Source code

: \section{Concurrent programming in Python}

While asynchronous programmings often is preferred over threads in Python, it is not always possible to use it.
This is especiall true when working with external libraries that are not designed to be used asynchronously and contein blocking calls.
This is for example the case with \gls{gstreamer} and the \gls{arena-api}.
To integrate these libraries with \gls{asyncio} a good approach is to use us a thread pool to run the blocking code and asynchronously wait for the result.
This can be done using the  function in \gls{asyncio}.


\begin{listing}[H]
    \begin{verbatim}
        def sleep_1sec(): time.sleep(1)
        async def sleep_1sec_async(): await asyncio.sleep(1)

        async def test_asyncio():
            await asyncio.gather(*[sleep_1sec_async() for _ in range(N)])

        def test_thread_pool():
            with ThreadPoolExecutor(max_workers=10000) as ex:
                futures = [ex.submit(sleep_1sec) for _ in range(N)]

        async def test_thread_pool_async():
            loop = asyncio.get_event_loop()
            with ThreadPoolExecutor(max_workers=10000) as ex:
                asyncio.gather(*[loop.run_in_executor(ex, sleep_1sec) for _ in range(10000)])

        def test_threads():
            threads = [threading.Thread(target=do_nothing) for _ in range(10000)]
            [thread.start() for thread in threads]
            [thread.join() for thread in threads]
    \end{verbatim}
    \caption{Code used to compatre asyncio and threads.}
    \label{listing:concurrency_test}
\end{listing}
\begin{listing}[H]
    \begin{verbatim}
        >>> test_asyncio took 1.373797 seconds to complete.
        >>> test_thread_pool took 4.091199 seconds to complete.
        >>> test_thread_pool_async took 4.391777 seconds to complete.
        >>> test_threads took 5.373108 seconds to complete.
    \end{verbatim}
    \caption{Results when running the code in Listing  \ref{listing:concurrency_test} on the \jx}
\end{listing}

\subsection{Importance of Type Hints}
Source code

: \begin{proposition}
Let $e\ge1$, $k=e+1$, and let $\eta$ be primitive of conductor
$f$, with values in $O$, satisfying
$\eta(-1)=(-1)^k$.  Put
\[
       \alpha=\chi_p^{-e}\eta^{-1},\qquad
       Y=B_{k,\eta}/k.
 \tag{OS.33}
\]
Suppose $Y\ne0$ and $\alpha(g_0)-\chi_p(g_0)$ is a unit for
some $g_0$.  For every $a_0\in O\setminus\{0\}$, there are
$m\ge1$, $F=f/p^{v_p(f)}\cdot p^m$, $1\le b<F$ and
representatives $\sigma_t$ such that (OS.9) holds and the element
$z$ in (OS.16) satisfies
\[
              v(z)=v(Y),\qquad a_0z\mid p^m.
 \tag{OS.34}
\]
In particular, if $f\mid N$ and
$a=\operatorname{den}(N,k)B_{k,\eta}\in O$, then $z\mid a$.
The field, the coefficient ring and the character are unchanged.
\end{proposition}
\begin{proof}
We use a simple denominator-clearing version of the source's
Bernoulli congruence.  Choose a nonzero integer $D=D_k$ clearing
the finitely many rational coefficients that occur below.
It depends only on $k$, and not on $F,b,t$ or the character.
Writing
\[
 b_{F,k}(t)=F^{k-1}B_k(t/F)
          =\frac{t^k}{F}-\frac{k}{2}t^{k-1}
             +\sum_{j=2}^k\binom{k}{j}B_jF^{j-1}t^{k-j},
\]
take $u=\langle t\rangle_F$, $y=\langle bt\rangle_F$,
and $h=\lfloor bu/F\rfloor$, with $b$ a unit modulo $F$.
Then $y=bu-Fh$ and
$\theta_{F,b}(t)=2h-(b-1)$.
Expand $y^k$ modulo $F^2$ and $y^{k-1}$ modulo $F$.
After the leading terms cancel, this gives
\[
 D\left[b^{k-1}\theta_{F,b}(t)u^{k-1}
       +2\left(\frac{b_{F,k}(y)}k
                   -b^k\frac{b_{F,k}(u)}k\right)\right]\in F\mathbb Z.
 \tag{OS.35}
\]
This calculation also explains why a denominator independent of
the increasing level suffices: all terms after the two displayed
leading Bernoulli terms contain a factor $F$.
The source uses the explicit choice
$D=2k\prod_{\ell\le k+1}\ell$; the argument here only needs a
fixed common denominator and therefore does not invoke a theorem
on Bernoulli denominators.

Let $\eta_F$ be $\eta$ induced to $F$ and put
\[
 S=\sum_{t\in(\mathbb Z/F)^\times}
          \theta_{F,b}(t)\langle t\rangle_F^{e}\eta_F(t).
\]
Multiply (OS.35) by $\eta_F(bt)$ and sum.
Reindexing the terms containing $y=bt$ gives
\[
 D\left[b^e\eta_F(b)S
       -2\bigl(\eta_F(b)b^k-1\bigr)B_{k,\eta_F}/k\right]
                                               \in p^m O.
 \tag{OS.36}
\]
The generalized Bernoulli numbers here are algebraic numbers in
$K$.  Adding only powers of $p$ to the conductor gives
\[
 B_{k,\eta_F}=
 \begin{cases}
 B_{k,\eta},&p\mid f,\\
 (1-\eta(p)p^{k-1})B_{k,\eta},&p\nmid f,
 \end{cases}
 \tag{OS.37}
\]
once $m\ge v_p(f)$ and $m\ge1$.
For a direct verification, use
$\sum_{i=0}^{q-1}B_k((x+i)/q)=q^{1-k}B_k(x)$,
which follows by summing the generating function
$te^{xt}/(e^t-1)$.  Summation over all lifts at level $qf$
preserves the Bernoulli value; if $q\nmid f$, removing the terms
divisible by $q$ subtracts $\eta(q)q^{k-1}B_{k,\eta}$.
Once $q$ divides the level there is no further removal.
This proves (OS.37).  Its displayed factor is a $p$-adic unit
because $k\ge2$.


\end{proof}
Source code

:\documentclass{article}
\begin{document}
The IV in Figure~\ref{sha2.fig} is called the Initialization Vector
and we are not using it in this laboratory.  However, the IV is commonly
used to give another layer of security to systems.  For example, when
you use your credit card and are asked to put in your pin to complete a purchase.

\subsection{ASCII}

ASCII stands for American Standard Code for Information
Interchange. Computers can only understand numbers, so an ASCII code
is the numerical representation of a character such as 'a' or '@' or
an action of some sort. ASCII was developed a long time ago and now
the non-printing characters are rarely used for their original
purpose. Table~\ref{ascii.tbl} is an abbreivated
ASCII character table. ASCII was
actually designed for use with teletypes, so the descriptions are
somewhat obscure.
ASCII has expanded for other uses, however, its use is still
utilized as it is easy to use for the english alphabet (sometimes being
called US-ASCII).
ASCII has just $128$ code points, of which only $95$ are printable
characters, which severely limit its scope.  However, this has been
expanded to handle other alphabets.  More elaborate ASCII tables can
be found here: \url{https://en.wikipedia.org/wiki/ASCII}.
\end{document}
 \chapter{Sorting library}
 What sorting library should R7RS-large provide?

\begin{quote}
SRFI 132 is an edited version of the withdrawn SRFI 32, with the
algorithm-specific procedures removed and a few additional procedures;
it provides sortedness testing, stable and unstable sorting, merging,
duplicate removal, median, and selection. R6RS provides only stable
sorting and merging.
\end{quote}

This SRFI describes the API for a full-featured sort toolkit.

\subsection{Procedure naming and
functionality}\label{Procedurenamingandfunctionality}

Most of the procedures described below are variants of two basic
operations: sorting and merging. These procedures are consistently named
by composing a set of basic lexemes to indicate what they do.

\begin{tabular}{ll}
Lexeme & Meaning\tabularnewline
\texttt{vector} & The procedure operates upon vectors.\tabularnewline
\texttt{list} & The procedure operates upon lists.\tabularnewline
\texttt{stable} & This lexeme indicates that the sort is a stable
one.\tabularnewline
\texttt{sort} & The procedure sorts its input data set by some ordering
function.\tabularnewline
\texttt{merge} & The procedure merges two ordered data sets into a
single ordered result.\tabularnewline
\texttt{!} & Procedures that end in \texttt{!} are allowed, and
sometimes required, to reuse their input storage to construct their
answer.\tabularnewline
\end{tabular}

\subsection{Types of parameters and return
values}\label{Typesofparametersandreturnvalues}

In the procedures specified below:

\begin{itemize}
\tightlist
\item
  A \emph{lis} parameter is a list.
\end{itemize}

· · · ·

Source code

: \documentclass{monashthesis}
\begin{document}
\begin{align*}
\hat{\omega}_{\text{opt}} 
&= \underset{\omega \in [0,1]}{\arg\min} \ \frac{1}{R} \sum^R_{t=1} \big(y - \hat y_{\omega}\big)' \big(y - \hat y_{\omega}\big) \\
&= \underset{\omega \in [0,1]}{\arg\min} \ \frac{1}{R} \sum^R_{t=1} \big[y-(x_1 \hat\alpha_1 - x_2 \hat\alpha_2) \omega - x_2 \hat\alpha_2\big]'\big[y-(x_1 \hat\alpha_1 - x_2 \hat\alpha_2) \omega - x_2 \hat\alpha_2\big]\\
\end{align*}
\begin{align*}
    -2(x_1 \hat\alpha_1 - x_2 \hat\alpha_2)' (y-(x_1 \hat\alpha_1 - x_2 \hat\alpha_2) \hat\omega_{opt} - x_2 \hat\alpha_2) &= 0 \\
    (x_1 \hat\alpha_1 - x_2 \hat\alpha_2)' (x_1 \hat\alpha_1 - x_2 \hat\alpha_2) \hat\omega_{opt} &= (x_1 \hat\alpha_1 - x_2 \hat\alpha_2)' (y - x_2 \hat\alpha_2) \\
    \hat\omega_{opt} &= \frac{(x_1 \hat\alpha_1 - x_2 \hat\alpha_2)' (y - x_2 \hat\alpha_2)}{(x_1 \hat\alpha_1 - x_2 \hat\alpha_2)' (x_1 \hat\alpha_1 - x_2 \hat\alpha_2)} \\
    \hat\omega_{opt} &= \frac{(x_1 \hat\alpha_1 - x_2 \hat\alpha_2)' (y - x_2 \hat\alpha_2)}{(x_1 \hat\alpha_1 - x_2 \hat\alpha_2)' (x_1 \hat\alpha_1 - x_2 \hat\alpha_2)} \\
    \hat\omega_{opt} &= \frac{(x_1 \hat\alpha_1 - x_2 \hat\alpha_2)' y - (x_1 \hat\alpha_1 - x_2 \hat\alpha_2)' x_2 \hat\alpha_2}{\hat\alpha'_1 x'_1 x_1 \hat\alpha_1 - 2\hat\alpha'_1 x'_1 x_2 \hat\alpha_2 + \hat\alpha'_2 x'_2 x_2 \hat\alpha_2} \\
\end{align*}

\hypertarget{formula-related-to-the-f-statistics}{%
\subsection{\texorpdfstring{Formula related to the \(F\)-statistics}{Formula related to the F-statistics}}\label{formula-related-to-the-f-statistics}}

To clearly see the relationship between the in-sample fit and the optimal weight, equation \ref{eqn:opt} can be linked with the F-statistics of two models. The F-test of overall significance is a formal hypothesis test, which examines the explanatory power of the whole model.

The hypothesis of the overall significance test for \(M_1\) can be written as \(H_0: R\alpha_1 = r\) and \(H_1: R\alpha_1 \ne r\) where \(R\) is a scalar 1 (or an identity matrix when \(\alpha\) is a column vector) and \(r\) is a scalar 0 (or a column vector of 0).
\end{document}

· · · ·

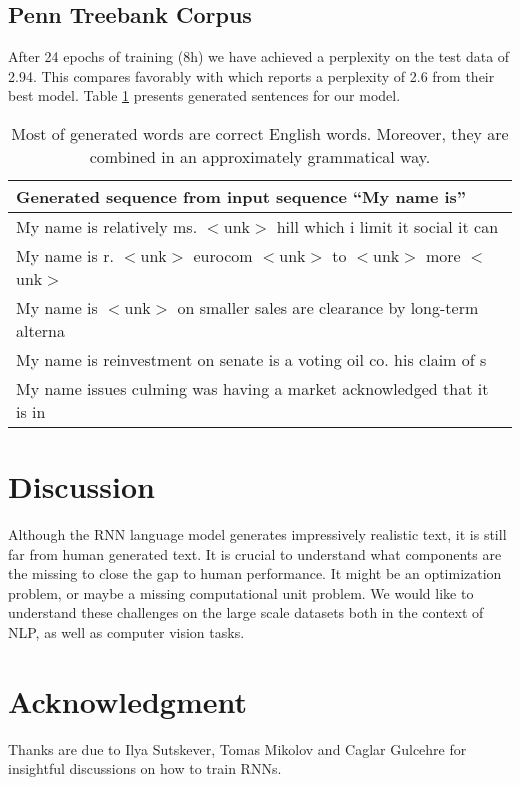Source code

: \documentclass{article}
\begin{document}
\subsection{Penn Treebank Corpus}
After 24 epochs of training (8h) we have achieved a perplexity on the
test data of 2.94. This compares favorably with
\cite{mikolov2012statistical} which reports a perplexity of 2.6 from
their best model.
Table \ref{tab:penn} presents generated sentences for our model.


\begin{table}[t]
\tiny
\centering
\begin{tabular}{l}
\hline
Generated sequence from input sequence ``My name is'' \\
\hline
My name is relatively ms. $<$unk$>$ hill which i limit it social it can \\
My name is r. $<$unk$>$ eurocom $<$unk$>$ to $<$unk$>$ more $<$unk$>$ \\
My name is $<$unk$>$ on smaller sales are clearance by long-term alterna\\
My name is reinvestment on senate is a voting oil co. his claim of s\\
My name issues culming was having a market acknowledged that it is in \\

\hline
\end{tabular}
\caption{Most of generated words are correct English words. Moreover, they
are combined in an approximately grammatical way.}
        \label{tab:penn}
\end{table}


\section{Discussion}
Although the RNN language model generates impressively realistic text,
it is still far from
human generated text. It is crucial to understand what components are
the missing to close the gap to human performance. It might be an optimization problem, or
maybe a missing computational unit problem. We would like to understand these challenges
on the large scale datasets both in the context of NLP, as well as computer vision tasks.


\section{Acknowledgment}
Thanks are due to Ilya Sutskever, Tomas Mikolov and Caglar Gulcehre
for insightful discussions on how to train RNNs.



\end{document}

· · · ·

● **GOAL OF THE EXERCISE**: Copy the lines above exactly. Start with the line containing "then $z\mid a$.", end with the line containing "fixed common denominator", and include both.

● **WRITTEN RESPONSE**:
$a=\operatorname{den}(N,k)B_{k,\eta}\in O$, then $z\mid a$.
The field, the coefficient ring and the character are unchanged.
\end{proposition}
\begin{proof}
We use a simple denominator-clearing version of the source's
Bernoulli congruence.  Choose a nonzero integer $D=D_k$ clearing
the finitely many rational coefficients that occur below.
It depends only on $k$, and not on $F,b,t$ or the character.
Writing
\[
 b_{F,k}(t)=F^{k-1}B_k(t/F)
          =\frac{t^k}{F}-\frac{k}{2}t^{k-1}
             +\sum_{j=2}^k\binom{k}{j}B_jF^{j-1}t^{k-j},
\]
take $u=\langle t\rangle_F$, $y=\langle bt\rangle_F$,
and $h=\lfloor bu/F\rfloor$, with $b$ a unit modulo $F$.
Then $y=bu-Fh$ and
$\theta_{F,b}(t)=2h-(b-1)$.
Expand $y^k$ modulo $F^2$ and $y^{k-1}$ modulo $F$.
After the leading terms cancel, this gives
\[
 D\left[b^{k-1}\theta_{F,b}(t)u^{k-1}
       +2\left(\frac{b_{F,k}(y)}k
                   -b^k\frac{b_{F,k}(u)}k\right)\right]\in F\mathbb Z.
 \tag{OS.35}
\]
This calculation also explains why a denominator independent of
the increasing level suffices: all terms after the two displayed
leading Bernoulli terms contain a factor $F$.
The source uses the explicit choice
$D=2k\prod_{\ell\le k+1}\ell$; the argument here only needs a
fixed common denominator and therefore does not invoke a theorem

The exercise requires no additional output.